\(\displaystyle L\frac{d^2 q}{dt^2} + R\frac{dq}{dt} + \frac{1}{C}q = v\)
We continue from here.
\(\displaystyle L\frac{d^2 q}{dt^2} + R\frac{dq}{dt} + \frac{1}{C}q = v\)
\(\displaystyle \frac{d^2 q}{dt^2} + \frac{R}{L}\frac{dq}{dt} + \frac{1}{LC}q = \frac{v}{L}\)
\(\displaystyle \frac{d^2 q}{dt^2} + 2\frac{dq}{dt} + 16q = 2\)

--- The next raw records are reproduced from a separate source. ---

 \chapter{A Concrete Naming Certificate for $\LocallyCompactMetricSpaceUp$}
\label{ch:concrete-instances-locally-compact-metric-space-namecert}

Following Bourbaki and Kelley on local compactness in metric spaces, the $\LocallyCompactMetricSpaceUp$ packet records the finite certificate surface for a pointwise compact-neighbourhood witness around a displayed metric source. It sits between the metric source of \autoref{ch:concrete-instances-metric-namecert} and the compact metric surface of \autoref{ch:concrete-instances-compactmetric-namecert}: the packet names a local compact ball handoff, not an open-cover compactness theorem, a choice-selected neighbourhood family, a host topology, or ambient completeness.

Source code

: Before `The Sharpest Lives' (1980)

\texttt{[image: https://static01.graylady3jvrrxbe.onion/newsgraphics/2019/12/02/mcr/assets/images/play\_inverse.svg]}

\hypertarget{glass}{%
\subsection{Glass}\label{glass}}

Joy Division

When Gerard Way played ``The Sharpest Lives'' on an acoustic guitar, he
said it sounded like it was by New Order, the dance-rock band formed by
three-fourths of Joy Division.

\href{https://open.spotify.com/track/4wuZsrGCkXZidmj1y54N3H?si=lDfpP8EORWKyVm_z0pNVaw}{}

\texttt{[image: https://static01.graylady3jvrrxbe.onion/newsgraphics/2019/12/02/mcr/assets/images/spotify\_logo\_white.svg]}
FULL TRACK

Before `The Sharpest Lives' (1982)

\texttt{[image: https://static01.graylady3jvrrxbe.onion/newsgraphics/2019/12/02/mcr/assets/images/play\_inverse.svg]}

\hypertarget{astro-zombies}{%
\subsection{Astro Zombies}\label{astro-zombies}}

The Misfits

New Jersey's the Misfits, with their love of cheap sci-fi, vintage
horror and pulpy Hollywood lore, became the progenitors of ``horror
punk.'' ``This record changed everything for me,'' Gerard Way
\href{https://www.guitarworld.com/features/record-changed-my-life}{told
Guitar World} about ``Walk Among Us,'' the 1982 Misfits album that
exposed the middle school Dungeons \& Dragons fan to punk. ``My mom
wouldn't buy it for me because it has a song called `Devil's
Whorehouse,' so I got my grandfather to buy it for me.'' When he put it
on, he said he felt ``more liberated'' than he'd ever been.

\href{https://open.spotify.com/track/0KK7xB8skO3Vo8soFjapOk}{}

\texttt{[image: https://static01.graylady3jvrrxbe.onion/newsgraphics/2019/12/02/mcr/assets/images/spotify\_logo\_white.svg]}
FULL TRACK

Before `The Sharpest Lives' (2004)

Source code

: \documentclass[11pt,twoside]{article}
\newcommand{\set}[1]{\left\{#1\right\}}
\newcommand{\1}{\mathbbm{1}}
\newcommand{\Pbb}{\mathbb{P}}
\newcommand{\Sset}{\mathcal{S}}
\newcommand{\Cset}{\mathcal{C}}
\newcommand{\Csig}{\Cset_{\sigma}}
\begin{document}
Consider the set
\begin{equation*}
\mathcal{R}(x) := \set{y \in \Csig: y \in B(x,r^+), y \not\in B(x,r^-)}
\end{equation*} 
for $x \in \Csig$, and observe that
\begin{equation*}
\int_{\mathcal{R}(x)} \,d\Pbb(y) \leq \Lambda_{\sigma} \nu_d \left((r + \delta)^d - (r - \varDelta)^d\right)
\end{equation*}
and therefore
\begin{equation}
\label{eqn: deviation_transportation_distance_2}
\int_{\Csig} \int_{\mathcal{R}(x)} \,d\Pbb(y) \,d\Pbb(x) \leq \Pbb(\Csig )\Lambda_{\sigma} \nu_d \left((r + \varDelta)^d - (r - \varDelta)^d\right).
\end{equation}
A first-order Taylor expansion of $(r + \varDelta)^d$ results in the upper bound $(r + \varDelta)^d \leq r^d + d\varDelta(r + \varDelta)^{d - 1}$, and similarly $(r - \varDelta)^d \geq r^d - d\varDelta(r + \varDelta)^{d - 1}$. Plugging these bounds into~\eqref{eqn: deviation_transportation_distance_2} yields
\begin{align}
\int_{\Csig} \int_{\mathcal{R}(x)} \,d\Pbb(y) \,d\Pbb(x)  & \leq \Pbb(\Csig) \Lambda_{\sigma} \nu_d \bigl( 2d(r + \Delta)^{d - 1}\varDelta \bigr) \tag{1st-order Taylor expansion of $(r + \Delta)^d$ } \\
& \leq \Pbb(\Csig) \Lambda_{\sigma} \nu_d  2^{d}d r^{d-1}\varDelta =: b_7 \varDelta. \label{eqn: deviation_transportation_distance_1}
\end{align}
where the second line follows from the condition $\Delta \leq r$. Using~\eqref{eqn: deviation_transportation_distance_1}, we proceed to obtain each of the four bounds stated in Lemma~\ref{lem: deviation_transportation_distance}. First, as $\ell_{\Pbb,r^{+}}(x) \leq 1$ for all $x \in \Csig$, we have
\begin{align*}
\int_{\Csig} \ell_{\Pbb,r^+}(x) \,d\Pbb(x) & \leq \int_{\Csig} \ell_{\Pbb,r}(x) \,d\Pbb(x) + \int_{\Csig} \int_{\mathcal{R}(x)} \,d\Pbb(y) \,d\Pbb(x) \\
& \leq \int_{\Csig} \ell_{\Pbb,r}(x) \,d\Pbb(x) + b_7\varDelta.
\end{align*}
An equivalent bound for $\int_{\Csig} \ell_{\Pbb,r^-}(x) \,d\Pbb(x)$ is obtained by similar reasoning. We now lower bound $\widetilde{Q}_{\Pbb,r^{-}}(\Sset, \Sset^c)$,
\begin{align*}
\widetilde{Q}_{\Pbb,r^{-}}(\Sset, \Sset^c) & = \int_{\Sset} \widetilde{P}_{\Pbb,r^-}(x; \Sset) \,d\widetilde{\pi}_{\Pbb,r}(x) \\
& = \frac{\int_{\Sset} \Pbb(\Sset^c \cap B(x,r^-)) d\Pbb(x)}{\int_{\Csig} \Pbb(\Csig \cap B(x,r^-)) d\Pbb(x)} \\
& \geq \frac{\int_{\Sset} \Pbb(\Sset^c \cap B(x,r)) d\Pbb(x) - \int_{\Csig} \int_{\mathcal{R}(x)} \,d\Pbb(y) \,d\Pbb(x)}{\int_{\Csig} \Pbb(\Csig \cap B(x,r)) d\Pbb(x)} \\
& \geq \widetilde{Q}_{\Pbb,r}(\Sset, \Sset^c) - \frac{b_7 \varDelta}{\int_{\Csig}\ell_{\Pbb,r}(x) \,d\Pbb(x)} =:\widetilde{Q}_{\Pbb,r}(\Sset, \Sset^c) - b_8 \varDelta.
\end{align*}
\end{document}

\(\displaystyle r = \frac{-2 \pm \sqrt{4 - 4(1)(16)}}{2(1)}\)
\(\displaystyle r = -1 \pm i\sqrt{15}\)
\(\displaystyle q(t) = c_1e^{-t}\cos \sqrt{15}t + c_2e^{-t}\sin \sqrt{15}t + \frac{1}{8}\)
\(\displaystyle i(0) = 0\) also means \(\displaystyle q(0) = 0\), then
\(\displaystyle c_1 = -\frac{1}{8}\)
\(\displaystyle q(t) = -\frac{1}{8}e^{-t}\cos \sqrt{15}t + c_2e^{-t}\sin \sqrt{15}t + \frac{1}{8}\)

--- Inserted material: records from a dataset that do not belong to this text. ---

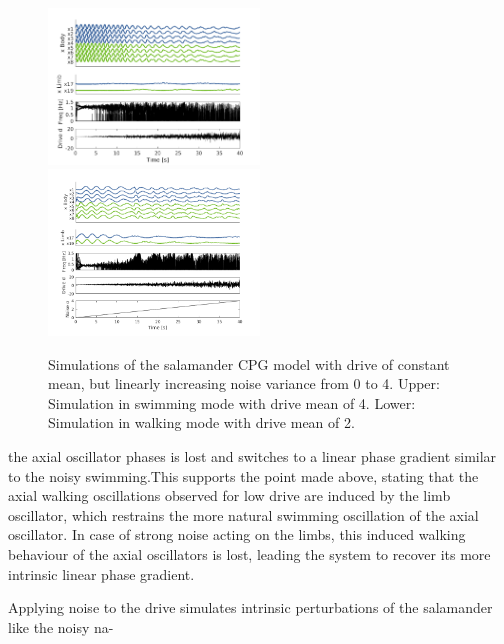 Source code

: \documentclass[a4paper]{scrartcl}
\begin{document}
{\begin{figure}[!h]
    	\includegraphics[width=0.5\textwidth]{fig/figure7b_drive-increasing-gaussian-swim.png}
	\includegraphics[width=0.5\textwidth]{fig/figure7b_drive-increasing-gaussian-walk.png}
	\caption{Simulations of the salamander CPG model with drive of constant mean, but linearly increasing noise variance from 0 to 4. Upper: Simulation in swimming mode with drive mean of 4. Lower: Simulation in walking mode with drive mean of 2.}
	\label{fig:7b-drive}
\end{figure}

{\setlength{\parindent}{0 cm}
the axial oscillator phases is lost and switches to a linear phase gradient similar to the noisy swimming.This supports the point made above, stating that the axial walking oscillations observed for low drive are induced by the limb oscillator, which restrains the more natural swimming oscillation of the axial oscillator. In case of strong noise acting on the limbs, this induced walking behaviour of the axial oscillators is lost, leading the system to recover its more intrinsic linear phase gradient.
}

Applying noise to the drive simulates intrinsic perturbations of the salamander like the noisy na-

}
\end{document}
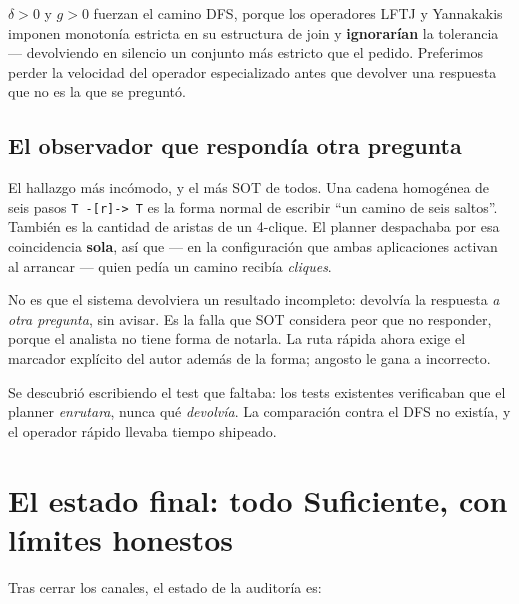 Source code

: \documentclass[11pt,a4paper]{article}
\newcommand{\code}[1]{\texttt{\small #1}}
\begin{document}
\begin{warnbox}
$\delta > 0$ y $g > 0$ fuerzan el camino DFS, porque los operadores LFTJ y
Yannakakis imponen monotonía estricta en su estructura de join y
\textbf{ignorarían} la tolerancia --- devolviendo en silencio un conjunto más
estricto que el pedido. Preferimos perder la velocidad del operador
especializado antes que devolver una respuesta que no es la que se preguntó.
\end{warnbox}

\subsection{El observador que respondía otra pregunta}

El hallazgo más incómodo, y el más SOT de todos. Una cadena homogénea de seis
pasos \code{T -[r]-> T} es la forma normal de escribir ``un camino de seis
saltos''. También es la cantidad de aristas de un 4-clique. El planner
despachaba por esa coincidencia \textbf{sola}, así que --- en la configuración
que ambas aplicaciones activan al arrancar --- quien pedía un camino recibía
\emph{cliques}.

\begin{keybox}
No es que el sistema devolviera un resultado incompleto: devolvía la respuesta
\emph{a otra pregunta}, sin avisar. Es la falla que SOT considera peor que no
responder, porque el analista no tiene forma de notarla. La ruta rápida ahora
exige el marcador explícito del autor además de la forma; angosto le gana a
incorrecto.
\end{keybox}

Se descubrió escribiendo el test que faltaba: los tests existentes verificaban
que el planner \emph{enrutara}, nunca qué \emph{devolvía}. La comparación
contra el DFS no existía, y el operador rápido llevaba tiempo shipeado.

\section{El estado final: todo Suficiente, con límites honestos}

Tras cerrar los canales, el estado de la auditoría es:
\end{document}
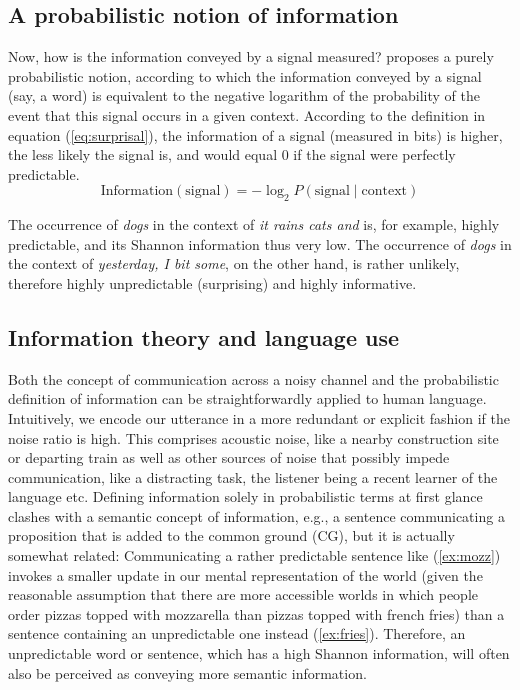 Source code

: \documentclass[output=paper,colorlinks,citecolor=brown]{langscibook}
\begin{document}
\subsection{A probabilistic notion of information}
Now, how is the information conveyed by a signal measured? \citeauthor{shannon1948} proposes a purely probabilistic notion, according to which the information conveyed by a signal (say, a word) is equivalent to the negative logarithm of the probability of the event that this signal occurs in a given context. According to the definition in equation (\ref{eq:surprisal}), the information of a signal (measured in bits) is higher, the less likely the signal is, and would equal $0$ if the signal were perfectly predictable.  
\begin{equation}
    \text{Information}(\text{signal}) = -\log_2 P(\text{signal}\mathrel{|}\text{context}) \label{eq:surprisal}
\end{equation}

The occurrence of \textit{dogs} in the context of \textit{it rains cats and} is, for example, highly predictable, and its Shannon information thus very low. The occurrence of \textit{dogs} in the context of \textit{yesterday, I bit some}, on the other hand, is rather unlikely, therefore highly unpredictable (surprising) and highly informative.

\subsection{Information theory and language use}
Both the concept of communication across a noisy channel and the probabilistic definition of information can be straightforwardly applied to human language. Intuitively, we encode our utterance in a more redundant or explicit fashion if the noise ratio is high. This comprises acoustic noise, like a nearby construction site or departing train as well as other sources of noise that possibly impede communication, like a distracting task, the listener being a recent learner of the language etc.
Defining information solely in probabilistic terms at first glance clashes with a semantic concept of information, e.g., a sentence communicating a proposition that is added to the common ground (CG), but it is actually somewhat related: Communicating a rather predictable sentence like (\ref{ex:mozz}) invokes a smaller update in our mental representation of the world (given the reasonable assumption that there are more accessible worlds in which people order pizzas topped with mozzarella than pizzas topped with french fries) than a sentence containing an unpredictable one instead (\ref{ex:fries}). Therefore, an unpredictable word or sentence, which has a high Shannon information, will often also be perceived as conveying more semantic information. %
\end{document}
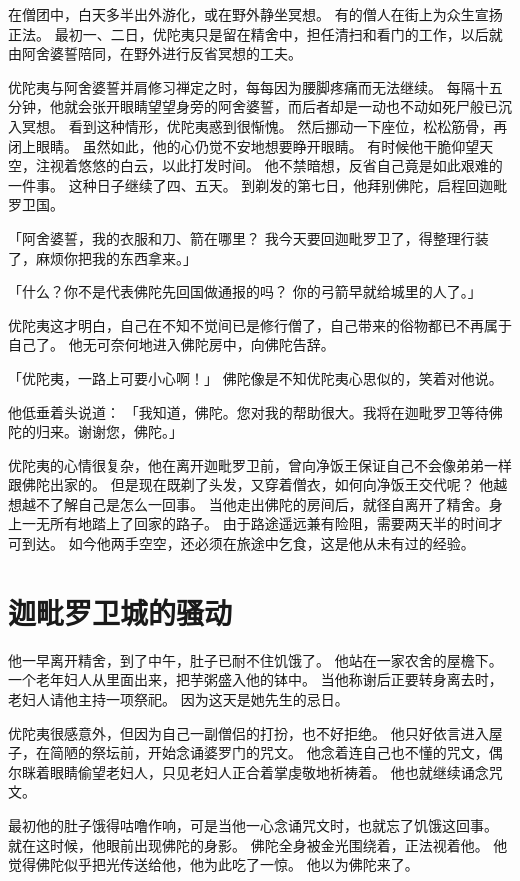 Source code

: \documentclass[twoside,openany]{book}
\begin{document}
在僧团中，白天多半出外游化，或在野外静坐冥想。
有的僧人在街上为众生宣扬正法。
最初一、二日，优陀夷只是留在精舍中，担任清扫和看门的工作，以后就由阿舍婆誓陪同，在野外进行反省冥想的工夫。

优陀夷与阿舍婆誓并肩修习禅定之时，每每因为腰脚疼痛而无法继续。
每隔十五分钟，他就会张开眼睛望望身旁的阿舍婆誓，而后者却是一动也不动如死尸般已沉入冥想。
看到这种情形，优陀夷惑到很惭愧。
然后挪动一下座位，松松筋骨，再闭上眼睛。
虽然如此，他的心仍觉不安地想要睁开眼睛。
有时候他干脆仰望天空，注视着悠悠的白云，以此打发时间。
他不禁暗想，反省自己竟是如此艰难的一件事。
这种日子继续了四、五天。
到剃发的第七日，他拜别佛陀，启程回迦毗罗卫国。

「阿舍婆誓，我的衣服和刀、箭在哪里？
我今天要回迦毗罗卫了，得整理行装了，麻烦你把我的东西拿来。」

「什么？你不是代表佛陀先回国做通报的吗？
你的弓箭早就给城里的人了。」

优陀夷这才明白，自己在不知不觉间已是修行僧了，自己带来的俗物都已不再属于自己了。
他无可奈何地进入佛陀房中，向佛陀告辞。

「优陀夷，一路上可要小心啊！」
佛陀像是不知优陀夷心思似的，笑着对他说。

他低垂着头说道：
「我知道，佛陀。您对我的帮助很大。我将在迦毗罗卫等待佛陀的归来。谢谢您，佛陀。」

优陀夷的心情很复杂，他在离开迦毗罗卫前，曾向净饭王保证自己不会像弟弟一样跟佛陀出家的。
但是现在既剃了头发，又穿着僧衣，如何向净饭王交代呢？
他越想越不了解自己是怎么一回事。
当他走出佛陀的房间后，就径自离开了精舍。身上一无所有地踏上了回家的路子。
由于路途遥远兼有险阻，需要两天半的时间才可到达。
如今他两手空空，还必须在旅途中乞食，这是他从未有过的经验。

\section{迦毗罗卫城的骚动}\label{sec7.5}
他一早离开精舍，到了中午，肚子已耐不住饥饿了。
他站在一家农舍的屋檐下。
一个老年妇人从里面出来，把芋粥盛入他的钵中。
当他称谢后正要转身离去时，老妇人请他主持一项祭祀。
因为这天是她先生的忌日。

优陀夷很感意外，但因为自己一副僧侣的打扮，也不好拒绝。
他只好依言进入屋子，在简陋的祭坛前，开始念诵婆罗门的咒文。
他念着连自己也不懂的咒文，偶尔眯着眼睛偷望老妇人，只见老妇人正合着掌虔敬地祈祷着。
他也就继续诵念咒文。

最初他的肚子饿得咕噜作响，可是当他一心念诵咒文时，也就忘了饥饿这回事。
就在这时候，他眼前出现佛陀的身影。
佛陀全身被金光围绕着，正法视着他。
他觉得佛陀似乎把光传送给他，他为此吃了一惊。
他以为佛陀来了。
\end{document}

\(\displaystyle i(t) = \frac{dq}{dt} = \frac{1}{8}e^{-t}\bigg[\left(\sqrt{15} - 8c_2\right)\sin\sqrt{15}t + \left(8\sqrt{15}c_2 + 1\right)\cos\sqrt{15}t\bigg]\)
Apply \(\displaystyle i(0) = 0\).
\(\displaystyle 0 = \frac{1}{8}e^{-t}\bigg[\left(8\sqrt{15}c_2 + 1\right)\bigg]\)
\(\displaystyle c_2 = -\frac{1}{8\sqrt{15}}\)
\(\displaystyle i(t) = \frac{1}{8}e^{-t}\bigg[\left(\sqrt{15} + \frac{1}{\sqrt{15}}\right)\sin\sqrt{15}t\bigg]\)
Simplify.
\(\displaystyle i(t) = \frac{2}{\sqrt{15}}e^{-t}\sin\sqrt{15}t\)